Within the material below, transcribe exactly the lines from the one holding "Using the application" through the one holding "records in the db", keeping both ends and skipping the rest.

*Records shown*:
----

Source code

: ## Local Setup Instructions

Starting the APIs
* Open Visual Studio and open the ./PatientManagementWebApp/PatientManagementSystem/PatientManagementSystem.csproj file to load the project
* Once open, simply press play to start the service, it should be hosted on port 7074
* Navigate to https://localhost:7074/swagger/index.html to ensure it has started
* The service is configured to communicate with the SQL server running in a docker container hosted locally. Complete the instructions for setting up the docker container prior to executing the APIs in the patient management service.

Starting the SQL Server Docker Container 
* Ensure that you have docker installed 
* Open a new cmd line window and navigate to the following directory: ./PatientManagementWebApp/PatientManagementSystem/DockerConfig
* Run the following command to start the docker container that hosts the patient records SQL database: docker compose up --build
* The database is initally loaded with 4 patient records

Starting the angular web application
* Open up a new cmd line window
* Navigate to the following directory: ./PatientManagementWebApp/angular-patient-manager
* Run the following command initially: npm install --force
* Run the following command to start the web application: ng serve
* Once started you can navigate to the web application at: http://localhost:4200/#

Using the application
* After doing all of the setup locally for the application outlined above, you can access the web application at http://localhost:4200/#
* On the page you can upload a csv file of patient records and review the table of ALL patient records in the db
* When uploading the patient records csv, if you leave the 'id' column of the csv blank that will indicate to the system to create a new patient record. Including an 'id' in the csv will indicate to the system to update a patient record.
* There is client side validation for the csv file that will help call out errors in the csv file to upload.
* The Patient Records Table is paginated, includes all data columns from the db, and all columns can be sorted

----

*Exercise response*:
Using the application
* After doing all of the setup locally for the application outlined above, you can access the web application at http://localhost:4200/#
* On the page you can upload a csv file of patient records and review the table of ALL patient records in the db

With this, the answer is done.